About this exercise
Return, from the listing below, every line that includes "IRoomInfo".

****

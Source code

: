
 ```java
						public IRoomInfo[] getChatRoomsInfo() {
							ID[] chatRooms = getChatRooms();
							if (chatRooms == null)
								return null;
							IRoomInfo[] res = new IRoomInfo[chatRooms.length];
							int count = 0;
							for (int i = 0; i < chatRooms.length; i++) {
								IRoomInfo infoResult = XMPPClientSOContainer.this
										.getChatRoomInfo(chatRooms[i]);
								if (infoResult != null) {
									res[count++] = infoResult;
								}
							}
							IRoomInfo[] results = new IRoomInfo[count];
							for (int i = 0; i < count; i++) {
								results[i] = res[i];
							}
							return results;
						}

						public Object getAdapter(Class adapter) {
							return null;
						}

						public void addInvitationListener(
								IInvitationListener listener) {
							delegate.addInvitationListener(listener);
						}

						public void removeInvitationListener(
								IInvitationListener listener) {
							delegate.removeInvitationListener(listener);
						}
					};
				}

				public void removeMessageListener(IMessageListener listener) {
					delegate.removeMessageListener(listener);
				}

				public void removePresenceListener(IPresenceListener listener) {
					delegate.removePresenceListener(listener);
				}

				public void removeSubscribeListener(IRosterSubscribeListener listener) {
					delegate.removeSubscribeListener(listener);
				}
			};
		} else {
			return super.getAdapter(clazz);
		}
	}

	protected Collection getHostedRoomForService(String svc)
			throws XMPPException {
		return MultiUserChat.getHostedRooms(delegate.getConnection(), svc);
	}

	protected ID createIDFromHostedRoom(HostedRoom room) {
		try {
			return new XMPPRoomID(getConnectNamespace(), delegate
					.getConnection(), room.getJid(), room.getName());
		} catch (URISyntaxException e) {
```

****

Output for this exercise
						public IRoomInfo[] getChatRoomsInfo() {
							IRoomInfo[] res = new IRoomInfo[chatRooms.length];
								IRoomInfo infoResult = XMPPClientSOContainer.this
							IRoomInfo[] results = new IRoomInfo[count];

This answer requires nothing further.